A project at the NC State College of Veterinary Medicine (CVM) may provide a powerful, new way to analyze forensic evidence, leading to even more accurate links to a suspect or crime scene.

The first-of-its-kind research is exploring how DNA-based analysis of diverse biological taxa associated with soil and dust —fungi, bacteria, plant and insect fragments — could complement traditional geological-based analysis of such evidence. 

Teresa Tiedge, a graduate student at the CVM, is leading the study, along with her adviser, Kelly Meiklejohn, CVM assistant professor of forensic science. Tiedge was recently awarded a fellowship grant from the National Institute of Justice (NIJ) to fund the research, the first time a CVM graduate student has received a NIJ fellowship.

The graduate fellowship is also the first for NC State since 2004. The NIJ, an agency within the United States Department of Justice, regularly supports research projects that show potential to reduce crime.

“Forensic geologists will also use various chemical methods to identify the minerals present in the material. However, sometimes the sample size is too limited to allow for these traditional analyses,” says Tiedge. This research would address the concern of obtaining evidentiary information from a limited sample size using a DNA approach.”

Teresa Tiedge
NC State CVM graduate student Teresa Tiedge.
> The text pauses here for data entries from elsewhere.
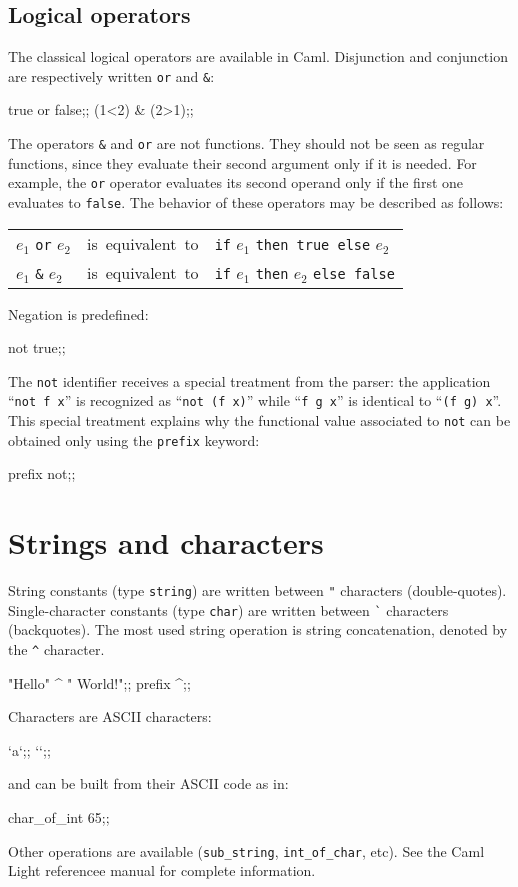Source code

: \subsection{Logical operators}

The classical logical operators are available in Caml. Disjunction and
conjunction are respectively written {\tt or} and \verb|&|:
\begin{caml_example}
true or false;;
(1<2) & (2>1);;
\end{caml_example}
The operators \verb"&" and \verb"or" are not functions. They should
not be seen as regular functions, since they evaluate their second
argument only if it is needed. For example, the \verb"or" operator
evaluates its second operand only if the first one evaluates to
\verb"false".
The behavior of these operators may be described as follows:
\begin{center}
\begin{tabular}{lcl}
$e_1$ {\tt or} $e_2$ & \mbox{is equivalent to} &
                {\tt if} $e_1$ {\tt then true  else} $e_2$\\
$e_1$ \verb"&" $e_2$ & \mbox{is equivalent to} &
                {\tt if} $e_1$ {\tt then} $e_2$ {\tt else false}
\end{tabular}
\end{center}
Negation is predefined:
\begin{caml_example}
not true;;
\end{caml_example}
The \verb|not| identifier receives a special treatment from the
parser: the application ``{\tt not f x}'' is recognized as ``{\tt not
(f x)}'' while ``{\tt f g x}'' is identical to ``{\tt (f g) x}''. This
special treatment explains why the functional value associated to {\tt not}
can be obtained only using the {\tt prefix} keyword:
\begin{caml_example}
prefix not;;
\end{caml_example}

\section{Strings and characters}

String constants (type \verb"string") are written between \verb|"|
characters (double-quotes). Single-character constants (type
\verb"char") are written between \verb|`| characters (backquotes).
The most used string operation is string concatenation, denoted by the
\verb"^" character.
\begin{caml_example}
"Hello" ^ " World!";;
prefix ^;;
\end{caml_example}
Characters are ASCII characters:
\begin{caml_example}
`a`;;
``;;
\end{caml_example}
and can be built from their ASCII code as in:
\begin{caml_example}
char_of_int 65;;
\end{caml_example}
Other operations are available (\verb"sub_string", \verb|int_of_char|,
etc). See the Caml Light referencee manual \cite{CamlLightDoc} for
complete information.


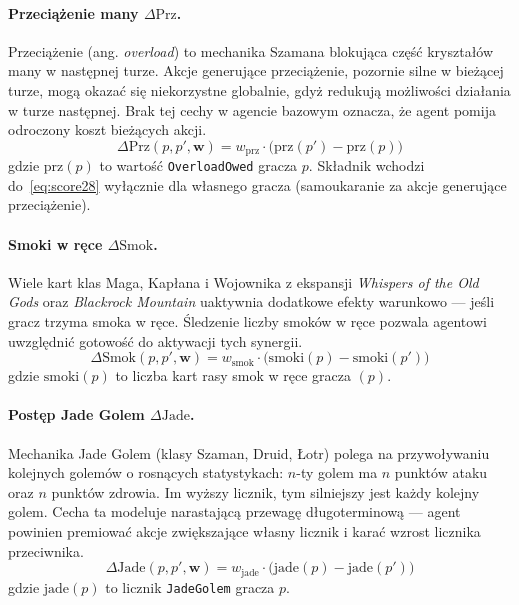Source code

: \paragraph{Przeciążenie many $\Delta \text{Prz}$.}

Przeciążenie (ang. \textit{overload}) to mechanika Szamana blokująca część kryształów many w następnej turze. Akcje generujące przeciążenie, pozornie silne w bieżącej turze, mogą okazać się niekorzystne globalnie, gdyż redukują możliwości działania w turze następnej. Brak tej cechy w agencie bazowym oznacza, że agent pomija odroczony koszt bieżących akcji.
\begin{equation}
    \Delta \text{Prz}(p, p', \mathbf{w}) =
        w_{\text{prz}} \cdot \bigl(\text{prz}(p') - \text{prz}(p)\bigr)
\end{equation}
gdzie $\text{prz}(p)$ to wartość \texttt{OverloadOwed} gracza $p$. Składnik wchodzi do~\eqref{eq:score28} wyłącznie dla własnego gracza (samoukaranie za akcje generujące przeciążenie).

\paragraph{Smoki w ręce $\Delta \text{Smok}$.}

Wiele kart klas Maga, Kapłana i Wojownika z ekspansji \textit{Whispers of the Old Gods} oraz \textit{Blackrock Mountain} uaktywnia dodatkowe efekty warunkowo --- jeśli gracz trzyma smoka w ręce. Śledzenie liczby smoków w ręce pozwala agentowi uwzględnić gotowość do aktywacji tych synergii.
\begin{equation}
    \Delta \text{Smok}(p, p', \mathbf{w}) =
        w_{\text{smok}} \cdot
        \bigl(\text{smoki}(p) - \text{smoki}(p')\bigr)
\end{equation}
gdzie $\text{smoki}(p)$ to liczba kart rasy smok w ręce gracza $(p)$.

\paragraph{Postęp Jade Golem $\Delta \text{Jade}$.}

Mechanika Jade Golem (klasy Szaman, Druid, Łotr) polega na przywoływaniu kolejnych golemów o rosnących statystykach: $n$-ty golem ma $n$ punktów ataku oraz $n$ punktów zdrowia. Im wyższy licznik, tym silniejszy jest każdy kolejny golem. Cecha ta modeluje narastającą przewagę długoterminową --- agent powinien premiować akcje zwiększające własny licznik i karać wzrost licznika przeciwnika.
\begin{equation}
    \Delta \text{Jade}(p, p', \mathbf{w}) =
        w_{\text{jade}} \cdot
        \bigl(\text{jade}(p) - \text{jade}(p')\bigr)
\end{equation}
gdzie $\text{jade}(p)$ to licznik \texttt{JadeGolem} gracza $p$.

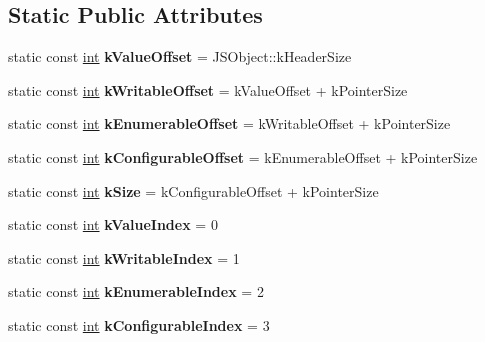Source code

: \subsection*{Static Public Attributes}
\begin{DoxyCompactItemize}
\item 
\mbox{\label{classv8_1_1internal_1_1JSDataPropertyDescriptor_a6884763d4a5c2789b65db05de495ec78}} 
static const \mbox{\hyperlink{classint}{int}} {\bfseries k\+Value\+Offset} = J\+S\+Object\+::k\+Header\+Size
\item 
\mbox{\label{classv8_1_1internal_1_1JSDataPropertyDescriptor_aeee347bbad1434ac245775a692c69dbb}} 
static const \mbox{\hyperlink{classint}{int}} {\bfseries k\+Writable\+Offset} = k\+Value\+Offset + k\+Pointer\+Size
\item 
\mbox{\label{classv8_1_1internal_1_1JSDataPropertyDescriptor_ad91a34ea161422daa3173abb1601d1c5}} 
static const \mbox{\hyperlink{classint}{int}} {\bfseries k\+Enumerable\+Offset} = k\+Writable\+Offset + k\+Pointer\+Size
\item 
\mbox{\label{classv8_1_1internal_1_1JSDataPropertyDescriptor_a1f3a3bdad8ac99364898f01b2d23db85}} 
static const \mbox{\hyperlink{classint}{int}} {\bfseries k\+Configurable\+Offset} = k\+Enumerable\+Offset + k\+Pointer\+Size
\item 
\mbox{\label{classv8_1_1internal_1_1JSDataPropertyDescriptor_a37d3ebd512c7f6040eca3be6519bf825}} 
static const \mbox{\hyperlink{classint}{int}} {\bfseries k\+Size} = k\+Configurable\+Offset + k\+Pointer\+Size
\item 
\mbox{\label{classv8_1_1internal_1_1JSDataPropertyDescriptor_a4166d6de9d203399e1517c727287060b}} 
static const \mbox{\hyperlink{classint}{int}} {\bfseries k\+Value\+Index} = 0
\item 
\mbox{\label{classv8_1_1internal_1_1JSDataPropertyDescriptor_a446bf010d5d4bb2fc786efa1a1e66f8a}} 
static const \mbox{\hyperlink{classint}{int}} {\bfseries k\+Writable\+Index} = 1
\item 
\mbox{\label{classv8_1_1internal_1_1JSDataPropertyDescriptor_aeb5380e3cefdc698ddcfc0613de24e29}} 
static const \mbox{\hyperlink{classint}{int}} {\bfseries k\+Enumerable\+Index} = 2
\item 
\mbox{\label{classv8_1_1internal_1_1JSDataPropertyDescriptor_a8829176ac6384f9a0671c422cc69c8ab}} 
static const \mbox{\hyperlink{classint}{int}} {\bfseries k\+Configurable\+Index} = 3
\end{DoxyCompactItemize}
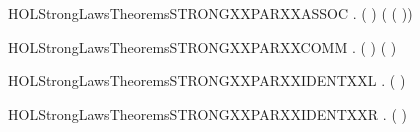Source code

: \newcommand{\HOLStrongLawsTheoremsSTRONGXXLEFTXXSUMXXMIDXXIDEMP}{\UseVerbatim{HOLStrongLawsTheoremsSTRONGXXLEFTXXSUMXXMIDXXIDEMP}}
\begin{SaveVerbatim}{HOLStrongLawsTheoremsSTRONGXXPARXXASSOC}
\HOLTokenTurnstile{} \HOLSymConst{\HOLTokenForall{}}  .  ( \HOLSymConst{\ensuremath{\parallel}}  \HOLSymConst{\ensuremath{\parallel}} ) ( \HOLSymConst{\ensuremath{\parallel}} ( \HOLSymConst{\ensuremath{\parallel}} ))
\end{SaveVerbatim}
\newcommand{\HOLStrongLawsTheoremsSTRONGXXPARXXASSOC}{\UseVerbatim{HOLStrongLawsTheoremsSTRONGXXPARXXASSOC}}
\begin{SaveVerbatim}{HOLStrongLawsTheoremsSTRONGXXPARXXCOMM}
\HOLTokenTurnstile{} \HOLSymConst{\HOLTokenForall{}} .  ( \HOLSymConst{\ensuremath{\parallel}} ) ( \HOLSymConst{\ensuremath{\parallel}} )
\end{SaveVerbatim}
\newcommand{\HOLStrongLawsTheoremsSTRONGXXPARXXCOMM}{\UseVerbatim{HOLStrongLawsTheoremsSTRONGXXPARXXCOMM}}
\begin{SaveVerbatim}{HOLStrongLawsTheoremsSTRONGXXPARXXIDENTXXL}
\HOLTokenTurnstile{} \HOLSymConst{\HOLTokenForall{}}.  ( \HOLSymConst{\ensuremath{\parallel}} ) 
\end{SaveVerbatim}
\newcommand{\HOLStrongLawsTheoremsSTRONGXXPARXXIDENTXXL}{\UseVerbatim{HOLStrongLawsTheoremsSTRONGXXPARXXIDENTXXL}}
\begin{SaveVerbatim}{HOLStrongLawsTheoremsSTRONGXXPARXXIDENTXXR}
\HOLTokenTurnstile{} \HOLSymConst{\HOLTokenForall{}}.  ( \HOLSymConst{\ensuremath{\parallel}} ) 
\end{SaveVerbatim}
\newcommand{\HOLStrongLawsTheoremsSTRONGXXPARXXIDENTXXR}{\UseVerbatim{HOLStrongLawsTheoremsSTRONGXXPARXXIDENTXXR}}
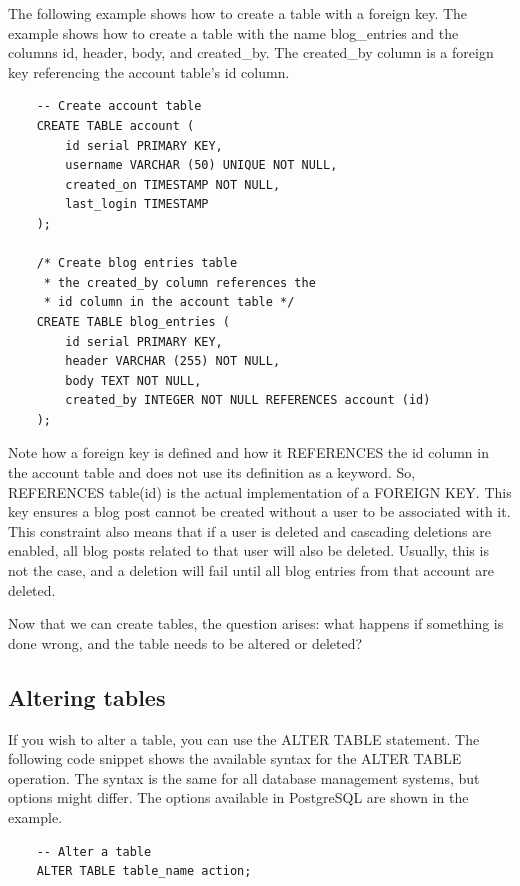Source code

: The following example shows how to create a table with a foreign key. The example shows how to create a table with the name blog\_entries and the columns id, header, body, and created\_by. The created\_by column is a foreign key referencing the account table's id column. 

\begin{verbatim}
    -- Create account table
    CREATE TABLE account (
        id serial PRIMARY KEY,
        username VARCHAR (50) UNIQUE NOT NULL,
        created_on TIMESTAMP NOT NULL, 
        last_login TIMESTAMP
    );
    
    /* Create blog entries table
     * the created_by column references the 
     * id column in the account table */
    CREATE TABLE blog_entries (
        id serial PRIMARY KEY, 
        header VARCHAR (255) NOT NULL,
        body TEXT NOT NULL,
        created_by INTEGER NOT NULL REFERENCES account (id)
    );
\end{verbatim}

Note how a foreign key is defined and how it REFERENCES the id column in the account table and does not use its definition as a keyword. So, REFERENCES table(id) is the actual implementation of a FOREIGN KEY. This key ensures a blog post cannot be created without a user to be associated with it. This constraint also means that if a user is deleted and cascading deletions are enabled, all blog posts related to that user will also be deleted. Usually, this is not the case, and a deletion will fail until all blog entries from that account are deleted.

Now that we can create tables, the question arises: what happens if something is done wrong, and the table needs to be altered or deleted? 

\subsection{Altering tables}
If you wish to alter a table, you can use the ALTER TABLE statement. The following code snippet shows the available syntax for the ALTER TABLE operation. The syntax is the same for all database management systems, but options might differ. The options available in PostgreSQL are shown in the example.

\begin{verbatim}
    -- Alter a table
    ALTER TABLE table_name action;
\end{verbatim}

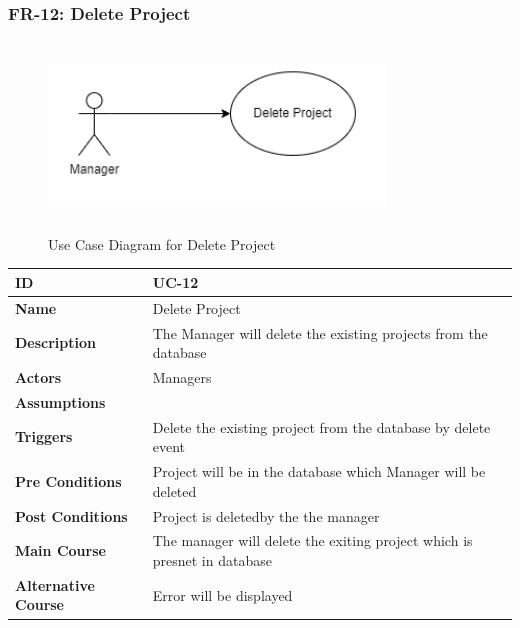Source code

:     \subsubsection{FR-12: Delete Project}
    \begin{figure}[H]
        \includegraphics[height=5cm, width=0.8\textwidth]{./diagrams/Use Case/u12.png}
        \centering 
        \caption{Use Case Diagram for Delete Project}
        \label{fig:Usecase1}
        \end{figure}
        
    \begin{center}
        \begin{tabularx}{\textwidth}{|l|X|}
            \hline
            \textbf{ID} & UC-12 \\
            \hline
            \textbf{Name} & Delete Project \\
            \hline
            \textbf{Description} & The Manager will delete the existing projects from the database \\
            \hline
            \textbf{Actors} & Managers \\
            \hline
            \textbf{Assumptions} &  \\
            \hline
            \textbf{Triggers} & Delete the existing project from the database by delete event \\
            \hline
            \textbf{Pre Conditions} & Project will be in the database which Manager will be deleted \\
            \hline
            \textbf{Post Conditions} & Project is deletedby the the manager \\
            \hline
            \textbf{Main Course} & The manager will delete the exiting project which is presnet in database \\
            \hline
            \textbf{Alternative Course} & Error will be displayed \\
            \hline
            
        \end{tabularx}
    \end{center}
    \newpage
    

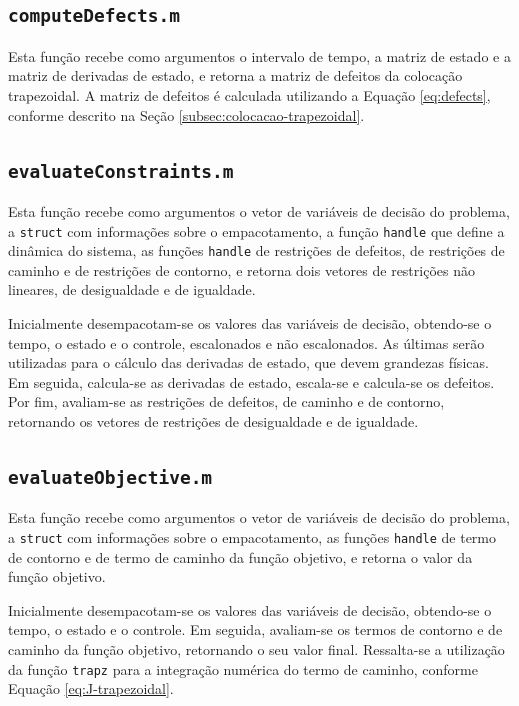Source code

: \subsection{\texttt{computeDefects.m}}
\label{subsec:computedefects}

Esta função recebe como argumentos o intervalo de tempo, a matriz de estado e a matriz de derivadas de estado, e retorna a matriz de defeitos da colocação trapezoidal. A matriz de defeitos é calculada utilizando a Equação \ref{eq:defects}, conforme descrito na Seção \ref{subsec:colocacao-trapezoidal}.

\subsection{\texttt{evaluateConstraints.m}}
\label{subsec:evaluateconstraints}

Esta função recebe como argumentos o vetor de variáveis de decisão do problema, a \texttt{struct} com informações sobre o empacotamento, a função \texttt{handle} que define a dinâmica do sistema, as funções \texttt{handle} de restrições de defeitos, de restrições de caminho e de restrições de contorno, e retorna dois vetores de restrições não lineares, de desigualdade e de igualdade.

Inicialmente desempacotam-se os valores das variáveis de decisão, obtendo-se o tempo, o estado e o controle, escalonados e não escalonados. As últimas serão utilizadas para o cálculo das derivadas de estado, que devem grandezas físicas. Em seguida, calcula-se as derivadas de estado, escala-se e calcula-se os defeitos. Por fim, avaliam-se as restrições de defeitos, de caminho e de contorno, retornando os vetores de restrições de desigualdade e de igualdade.

\subsection{\texttt{evaluateObjective.m}}
\label{subsec:evaluateobjective}

Esta função recebe como argumentos o vetor de variáveis de decisão do problema, a \texttt{struct} com informações sobre o empacotamento, as funções \texttt{handle} de termo de contorno e de termo de caminho da função objetivo, e retorna o valor da função objetivo.

Inicialmente desempacotam-se os valores das variáveis de decisão, obtendo-se o tempo, o estado e o controle. Em seguida, avaliam-se os termos de contorno e de caminho da função objetivo, retornando o seu valor final. Ressalta-se a utilização da função \texttt{trapz} para a integração numérica do termo de caminho, conforme Equação \ref{eq:J-trapezoidal}.

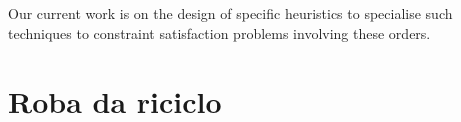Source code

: \documentclass[a4paper]{elsarticle}
\newcommand{\1}{\mathbf{1}}
\def\odiv{{ \ominus\hspace{-8pt}:}\;}
\begin{document}
Our current work is on the design of specific heuristics to specialise such techniques to constraint satisfaction problems involving these orders. 

%
%

%




\section{Roba da riciclo}
\end{document}
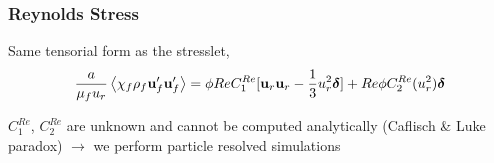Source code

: \documentclass{sintefbeamer}
\begin{document}
\begin{frame}
  \frametitle{Reynolds Stress}

Same tensorial form as the stresslet,
  \begin{align*}
    \frac{a}{\mu_f u_r} \left<\chi_f\rho_f\textbf{u}_f'\textbf{u}_f'\right>
     =
    \phi Re C_1^{Re}
    [
      \textbf{u}_r\textbf{u}_r - \frac{1}{3}u_r ^2\bm\delta 
      ]
      + Re \phi C_2^{Re} (u_r ^2) \bm\delta
  \end{align*} 

  $C_1^{Re}$, $C_2^{Re}$ are unknown and cannot be computed analytically (Caflisch \& Luke paradox) $\rightarrow$ we perform particle resolved simulations 
\end{frame}
\end{document}

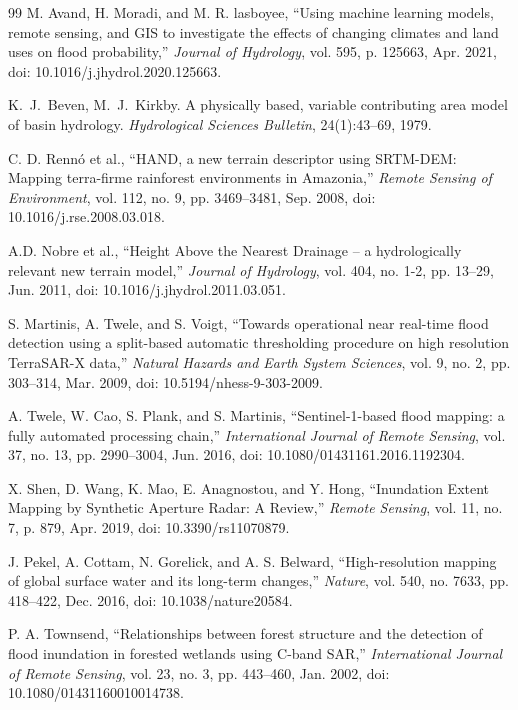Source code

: \documentclass[10pt,twocolumn]{article}
\begin{document}
{\begin{thebibliography}{99}
M. Avand, H. Moradi, and M. R. lasboyee, ``Using machine learning models, remote sensing, and GIS to investigate the effects of changing climates and land uses on flood probability,'' \emph{Journal of Hydrology}, vol. 595, p. 125663, Apr. 2021, doi: 10.1016/j.jhydrol.2020.125663.

K.~J.~Beven, M.~J.~Kirkby. A physically based, variable contributing area model of basin hydrology. \emph{Hydrological Sciences Bulletin}, 24(1):43--69, 1979.

C. D. Rennó et al., ``HAND, a new terrain descriptor using SRTM-DEM: Mapping terra-firme rainforest environments in Amazonia,'' \emph{Remote Sensing of Environment}, vol. 112, no. 9, pp. 3469--3481, Sep. 2008, doi: 10.1016/j.rse.2008.03.018.

A.D. Nobre et al., ``Height Above the Nearest Drainage -- a hydrologically relevant new terrain model,'' \emph{Journal of Hydrology}, vol. 404, no. 1-2, pp. 13--29, Jun. 2011, doi: 10.1016/j.jhydrol.2011.03.051.

S. Martinis, A. Twele, and S. Voigt, ``Towards operational near real-time flood detection using a split-based automatic thresholding procedure on high resolution TerraSAR-X data,'' \emph{Natural Hazards and Earth System Sciences}, vol. 9, no. 2, pp. 303--314, Mar. 2009, doi: 10.5194/nhess-9-303-2009.

A. Twele, W. Cao, S. Plank, and S. Martinis, ``Sentinel-1-based flood mapping: a fully automated processing chain,'' \emph{International Journal of Remote Sensing}, vol. 37, no. 13, pp. 2990--3004, Jun. 2016, doi: 10.1080/01431161.2016.1192304.

X. Shen, D. Wang, K. Mao, E. Anagnostou, and Y. Hong, ``Inundation Extent Mapping by Synthetic Aperture Radar: A Review,'' \emph{Remote Sensing}, vol. 11, no. 7, p. 879, Apr. 2019, doi: 10.3390/rs11070879.

J. Pekel, A. Cottam, N. Gorelick, and A. S. Belward, ``High-resolution mapping of global surface water and its long-term changes,'' \emph{Nature}, vol. 540, no. 7633, pp. 418--422, Dec. 2016, doi: 10.1038/nature20584.

P. A. Townsend, ``Relationships between forest structure and the detection of flood inundation in forested wetlands using C-band SAR,'' \emph{International Journal of Remote Sensing}, vol. 23, no. 3, pp. 443--460, Jan. 2002, doi: 10.1080/01431160010014738.


\end{thebibliography}}
\end{document}
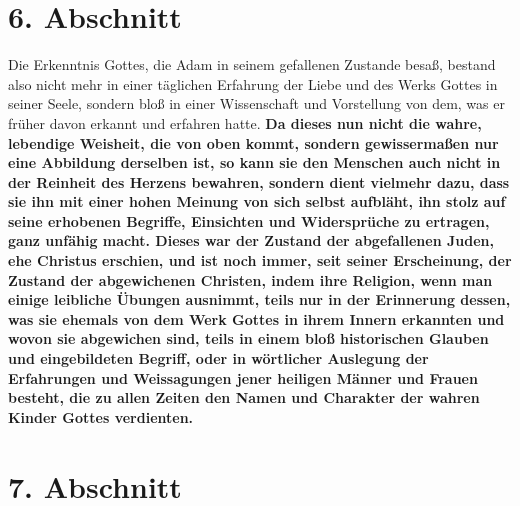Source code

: \section{6. Abschnitt} \label{kap7_ab6}

\label{ref:07_06_wissenschaft}
Die Erkenntnis Gottes, die Adam in seinem gefallenen Zustande besaß, bestand
also nicht mehr in einer täglichen Erfahrung der Liebe und des Werks Gottes in
seiner Seele, sondern bloß in einer Wissenschaft
und Vorstellung von dem, was er
früher davon erkannt und erfahren hatte. \textbf{Da dieses nun nicht die wahre,
lebendige Weisheit, die von oben
kommt, sondern gewissermaßen nur eine Abbildung
derselben ist, so kann sie den Menschen auch nicht in der Reinheit des Herzens
bewahren, sondern dient vielmehr dazu, dass sie ihn mit einer hohen Meinung von
sich selbst aufbläht, ihn stolz auf seine erhobenen Begriffe,
Einsichten und Widersprüche zu ertragen, ganz
unfähig macht. Dieses war der Zustand der
abgefallenen Juden, ehe Christus erschien,
und ist noch immer, seit seiner
Erscheinung, der Zustand der abgewichenen
Christen, indem ihre Religion, wenn
man einige leibliche Übungen ausnimmt, teils nur in der Erinnerung dessen, was
sie ehemals von dem Werk Gottes in ihrem Innern erkannten und wovon sie
abgewichen sind, teils in einem bloß historischen Glauben und eingebildeten
Begriff, oder in wörtlicher Auslegung
 der Erfahrungen und Weissagungen jener
heiligen Männer und Frauen besteht, die zu allen Zeiten den Namen und Charakter
der wahren Kinder Gottes verdienten.}

\section{7. Abschnitt} \label{kap7_ab7}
Forensic laboratories in the United States do not currently use DNA approaches to characterize biological taxa in geologic material, says Tiedge. The study will use a method called DNA metabarcoding to identify the different taxa present in such evidence and determine which taxa are most stable so that they may reliably aid in forensic investigations.

The result could provide forensic scientists with the foundational framework to adopt such approaches to regularly analyze soil and dust evidence.

“Characterizing biological taxa from geologic evidence could revolutionize forensic geology by providing greater accuracy for sample-to-sample comparisons and site separation,” says Meiklejohn.

For the project, Tiedge is collecting mock geological evidence monthly for a year from an urban and agricultural site in Raleigh. DNA metabarcoding will be used to characterize bacteria, fungi, insects and plant material associated with each mock evidence sample using new sequencing technologies. Eventually, statistical charts which illustrate differences between evidence types, study sites and collection times will be used to pinpoint which taxa can reliably be used for sample-to-sample comparisons.

“The breadth of research conducted at the CVM is vast, and this fellowship only exemplifies this,” says Meiklejohn. “I hope this fellowship will be the first of many, as we continue to grow an exceptional forensics research program at the CVM.”

This is exciting work for Tiedge, who grew up watching “Forensic Files,” a TV show that showcases crimes often solved in part through extraordinary, untraditional means such as a faceprint on a plastic bag or sand transferred from a crime scene to a car’s floorboard.

Kelly Meiklejohn
Kelly Meiklejohn

She began taking forensic science classes in high school, eventually earning bachelor’s and master’s degrees in forensic science. While Tiedge was working on her master’s at the Pennsylvania State University, the program’s interim director, Jack Hietpas, connected her with Meiklejohn, whom he had worked with when they were postdoctoral research fellows at the FBI.

Meiklejohn joined the CVM’s Department of Population Health and Pathobiology in 2018 as a Chancellor’s Faculty Excellence Program cluster hire in forensics. Tiedge joined her lab to pursue her Ph.D. in 2020.

“The biggest impact I hope to make is to help people,” says Tiedge. “I always admired that forensic scientists were able to assist in obtaining justice for victims. I hope that this research will be able to do that one day.”